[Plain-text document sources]
↓↓↓

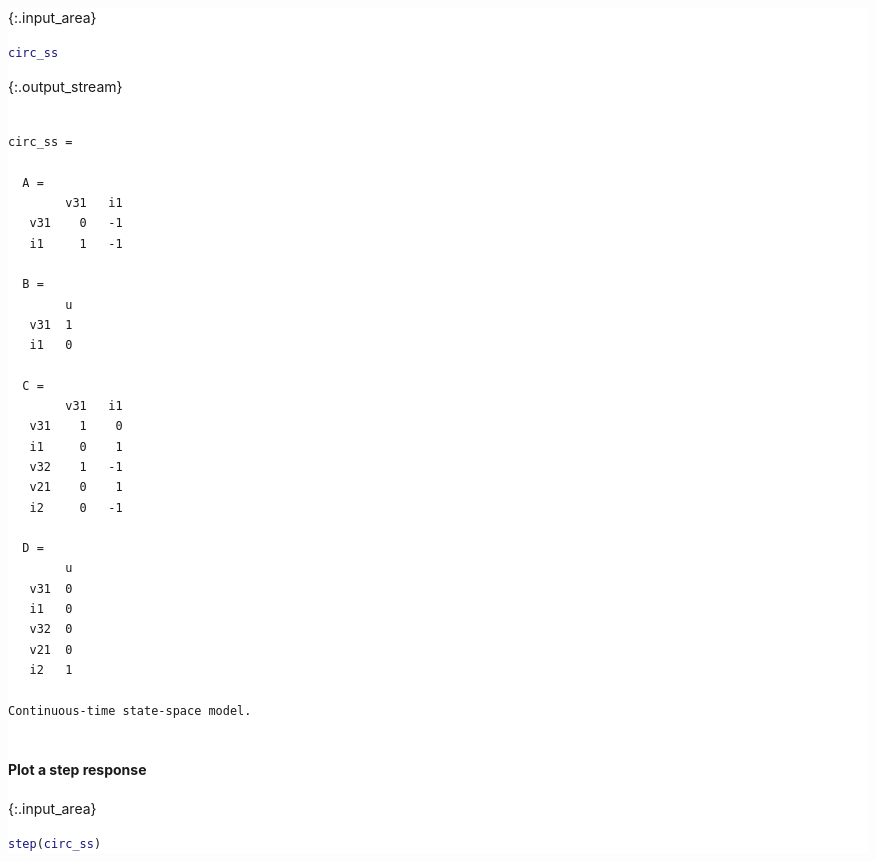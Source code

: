 
{:.input_area}
```matlab
circ_ss
```


{:.output_stream}
```

circ_ss =
 
  A = 
        v31   i1
   v31    0   -1
   i1     1   -1
 
  B = 
        u
   v31  1
   i1   0
 
  C = 
        v31   i1
   v31    1    0
   i1     0    1
   v32    1   -1
   v21    0    1
   i2     0   -1
 
  D = 
        u
   v31  0
   i1   0
   v32  0
   v21  0
   i2   1
 
Continuous-time state-space model.


```

#### Plot a step response



{:.input_area}
```matlab
step(circ_ss)
```



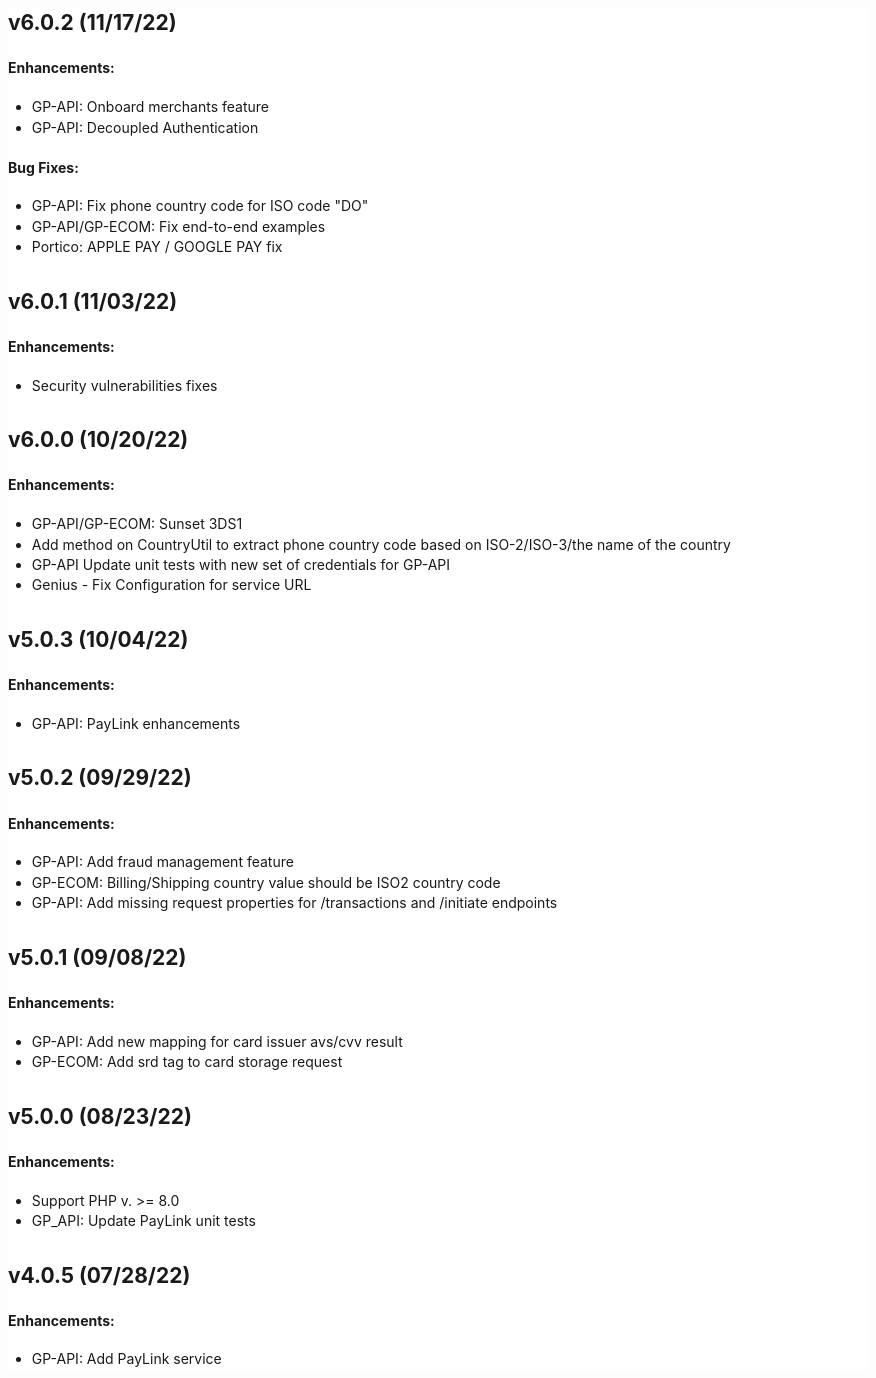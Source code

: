 ## v6.0.2 (11/17/22)
#### Enhancements:
- GP-API: Onboard merchants feature
- GP-API: Decoupled Authentication

#### Bug Fixes:
- GP-API: Fix phone country code for ISO code "DO"
- GP-API/GP-ECOM: Fix end-to-end examples
- Portico: APPLE PAY / GOOGLE PAY fix

## v6.0.1 (11/03/22)
#### Enhancements:
- Security vulnerabilities fixes

## v6.0.0 (10/20/22)
#### Enhancements:
- GP-API/GP-ECOM: Sunset 3DS1
- Add method on CountryUtil to extract phone country code based on ISO-2/ISO-3/the name of the country 
- GP-API Update unit tests with new set of credentials for GP-API
- Genius - Fix Configuration for service URL

## v5.0.3 (10/04/22)
#### Enhancements:
- GP-API: PayLink enhancements

## v5.0.2 (09/29/22)
#### Enhancements:
- GP-API: Add fraud management feature 
- GP-ECOM: Billing/Shipping country value should be ISO2 country code
- GP-API: Add missing request properties for /transactions and /initiate endpoints

## v5.0.1 (09/08/22)
#### Enhancements:
- GP-API: Add new mapping for card issuer avs/cvv result 
- GP-ECOM: Add srd tag to card storage request

## v5.0.0 (08/23/22)
#### Enhancements:
- Support PHP v. >= 8.0
- GP_API: Update PayLink unit tests

## v4.0.5 (07/28/22)
#### Enhancements:
- GP-API: Add PayLink service
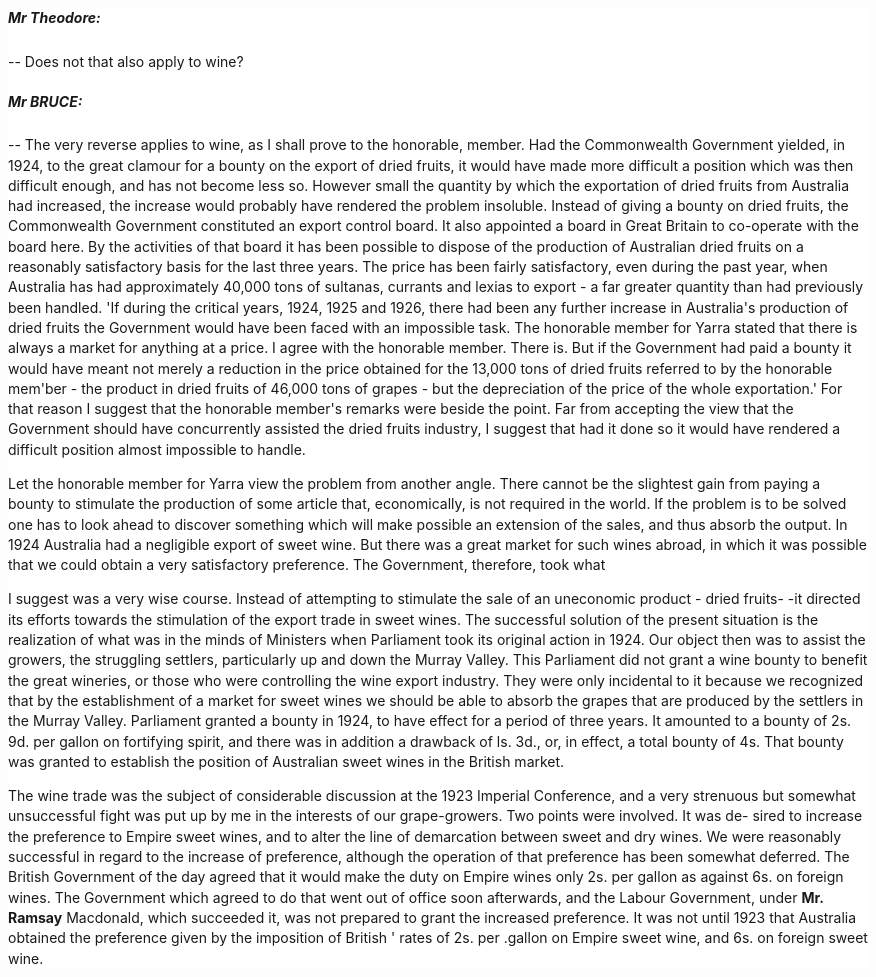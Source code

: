 ##### Mr Theodore:

-- Does not that also apply to wine? 

##### Mr BRUCE:

-- The very reverse applies to wine, as I shall prove to the honorable, member. Had the Commonwealth Government yielded, in 1924, to the great clamour for a bounty on the export of dried fruits, it would have made more difficult a position which was then difficult enough, and has not become less so. However small the quantity by which the exportation of dried fruits from Australia had increased, the increase would  probably have rendered the problem insoluble. Instead of giving a bounty on dried fruits, the Commonwealth Government constituted an export control board. It also appointed a board in Great Britain to co-operate with the board here. By the activities of that board it has been possible to dispose of the production of Australian dried fruits on a reasonably satisfactory basis for the last three years. The price has been fairly satisfactory, even during the past year, when Australia has had approximately 40,000 tons of sultanas, currants and lexias to export - a far greater quantity than had previously been handled. 'If during the critical years, 1924, 1925 and 1926, there had been any further increase in Australia's production of dried fruits the Government would have been faced with an impossible task. The honorable member for Yarra stated that there is always a market for anything at a price. I agree with the honorable member. There is. But if the Government had paid a bounty it would have meant not merely a reduction in the price obtained for the 13,000 tons of dried fruits referred to by the honorable mem'ber - the product in dried fruits of 46,000 tons of grapes - but the depreciation of the price of the whole exportation.' For that reason I suggest that the honorable member's remarks were beside the point. Far from accepting the view that the Government should have concurrently assisted the dried fruits industry, I suggest that had it done so it would have rendered a difficult position almost impossible to handle. 

Let the honorable member for Yarra view the problem from another angle. There  cannot be the slightest gain from paying a bounty to stimulate the production of some article that, economically, is not required in the world. If the problem is to be solved one has to look ahead to discover something which will make possible an extension of the sales, and thus absorb the output. In 1924 Australia had a negligible export of sweet wine. But there was a great market for such wines abroad, in which it was possible that we could obtain a very satisfactory preference. The Government, therefore, took what 

I suggest was a very wise course. Instead  of attempting to stimulate the sale of an uneconomic product - dried fruits- -it directed its efforts towards the stimulation of the export trade in sweet wines. The successful solution of the present situation is the realization of what was in the minds of Ministers when Parliament took its original action in 1924. Our object then was to assist the growers, the struggling settlers, particularly up  and down the Murray Valley. This Parliament did not grant a wine bounty to benefit the great wineries, or those who were controlling the wine export industry. They were only incidental to it because we recognized that by the establishment of a market for sweet wines we should be able to absorb the grapes that are produced by the settlers in the Murray Valley. Parliament granted a bounty in 1924, to have effect for a period of three years. It amounted to a bounty of 2s. 9d. per gallon on fortifying spirit, and there was in addition a drawback of ls. 3d., or, in effect, a total bounty of 4s. That bounty was granted to establish the position of Australian sweet wines in the British market. 

The wine trade was the subject of considerable discussion at the 1923 Imperial Conference, and a very strenuous but somewhat unsuccessful fight was put up by me in the interests of our grape-growers. Two points were involved. It was de-  sired to increase the preference to Empire sweet wines, and to alter the line of demarcation between sweet and dry wines. We were reasonably successful in regard to the increase of preference, although the operation of that preference has been somewhat deferred. The British Government of the day agreed that it  would  make the duty on Empire wines only 2s. per gallon as against 6s. on foreign wines. The Government which agreed to do that went out of office soon afterwards, and the Labour Government, under  **Mr. Ramsay**  Macdonald, which succeeded it, was not prepared to grant the increased preference. It was not until 1923 that Australia obtained the preference given by the imposition of British ' rates of  2s. per .gallon on Empire sweet wine, and 6s. on foreign sweet wine. 
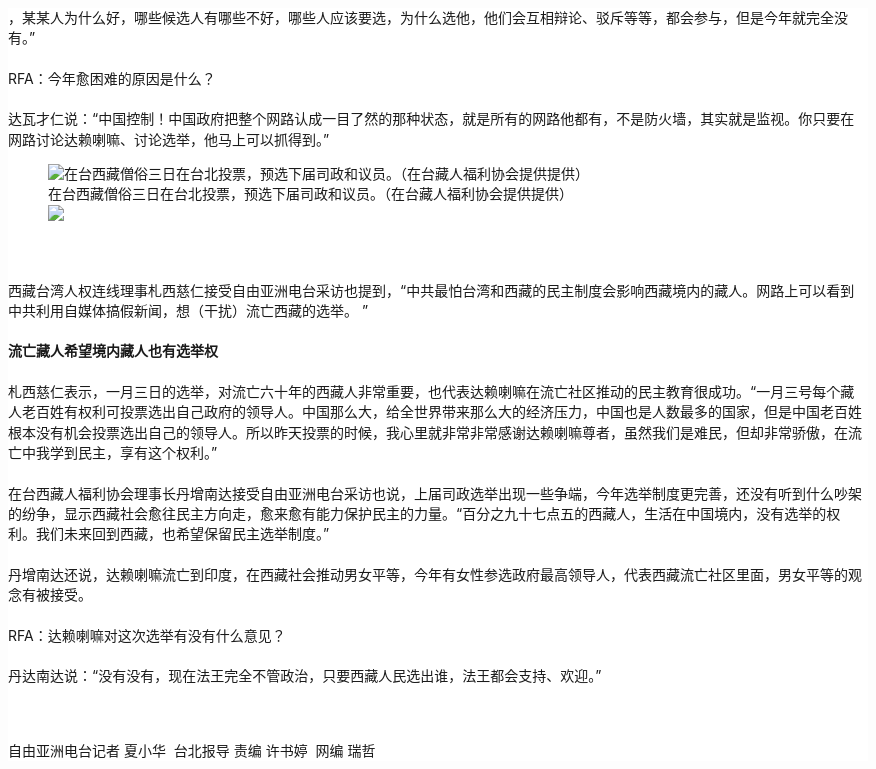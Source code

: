 <span>，某某人为什么好，哪</span>些候选人有哪些不好，哪些人应该要选，为什么选他，他们会互相辩论、驳斥等等，都会参与，但是今年就完全没有。</span><span>”<br/><br/>RFA</span>：今年愈困难的原因是什么？<span><br/><br/><span>达瓦才仁说：</span></span><span>“</span><span>中国控制！中国政府把整个网路认成一目了然的那种状态，就是所有的网路他都有，不是防火墙，其实就是监视。你只要在网路讨论达赖喇嘛、讨论选举，他马上可以抓得到。</span><span>”</span></p><p><span></span></p><p><span><figure class="image-richtext image-inline captioned" style="width:1280px;"><img alt="在台西藏僧俗三日在台北投票，预选下届司政和议员。（在台藏人福利协会提供提供）" height="960" src="https://www.rfa.org/mandarin/yataibaodao/shaoshuminzu/hx2-01042021081314.html/6.jpeg/@@images/18a10102-c36e-4093-8c5e-a6e1de616c7e.jpeg" title="6.jpeg" width="1280"/><figcaption class="image-caption">在台西藏僧俗三日在台北投票，预选下届司政和议员。（在台藏人福利协会提供提供）</figcaption><small></small><div id="zoomattribute"><a data-caption="在台西藏僧俗三日在台北投票，预选下届司政和议员。（在台藏人福利协会提供提供）" data-fancybox="" href="https://www.rfa.org/mandarin/yataibaodao/shaoshuminzu/hx2-01042021081314.html/6.jpeg" id="single_image" title="在台西藏僧俗三日在台北投票，预选下届司政和议员。（在台藏人福利协会提供提供）"><img src="/++plone++rfa-resources/img/icon-zoom.png"/></a></div></figure><br/><br/><span>西藏台湾人权连线理事札西慈仁接受自由亚洲电台采访也提到，</span></span><span>“</span><span>中共最怕台湾和西藏的民主制度会影响西藏境内的藏人。网路上可以看到中共利用自媒体搞假新闻，想（干扰）流亡西藏的选举。</span><span> ”<br/></span><span><br/><strong>流亡藏人希望境内藏人也有选举权</strong></span><span><br/><br/><span>札西慈仁表示，一月三日的选举，对流亡六十年的西藏人非常重要，也代表达赖喇嘛在流亡社区推动的民主教育很成功。</span></span><span>“</span><span>一月三号每个藏人老百姓有权利可投票选出自己政府的领导人。中国那么大，给全世界带来那么大的经济压力，中国也是人数最多的国家，但是中国老百姓根本没有机会投票选出自己的领导人。所以昨天投票的时候，我心里就非常非常感谢达赖喇嘛尊者，虽然我们是难民，但却非常骄傲，在流亡中我学到民主，享有这个权利。</span><span>” <br/><br/><span>在台西藏人福利协会理事长丹增南达接受自由亚洲电台采访也说，上届司政选举出现一些争端，今年选举制度更完善，还没有听到什么吵架的纷争，显示西藏社会愈往民主方向走，愈来愈有能力保护民主的力量。</span></span><span>“</span><span>百分之九十七点五的西藏人，生活在中国境内，没有选举的权利。我们未来回到西藏，也希望保留民主选举制度。</span><span>”<br/><br/><span>丹增南达还说，达赖喇嘛流亡到印度，在西藏社会推动男女平等，今年有女性参选政府最高领导人，代表西藏流亡社区里面，男女平等的观念有被接受。</span></span><span><br/><br/>RFA</span><span>：达赖喇嘛对这次选举有没有什么意见？</span><span><br/><br/><span>丹达南达说：</span></span><span>“</span><span>没有没有，现在法王完全不管政治，只要西藏人民选出谁，法王都会支持、欢迎。</span><span>”</span></p><p><span><br/><br/><span>自由亚洲电台记者</span></span><span> <span>夏小华</span></span><span>  </span><span>台北报导</span><span> <span>责编</span></span><span> <span>许书婷  网编 瑞哲<br/></span></span></p><p><span><span></span></span></p>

↑↑↑

### How to complete this task:
Search the data above for "tests" and copy every line where it turns up.

### Task response:
- GP-API Update unit tests with new set of credentials for GP-API
- GP_API: Update PayLink unit tests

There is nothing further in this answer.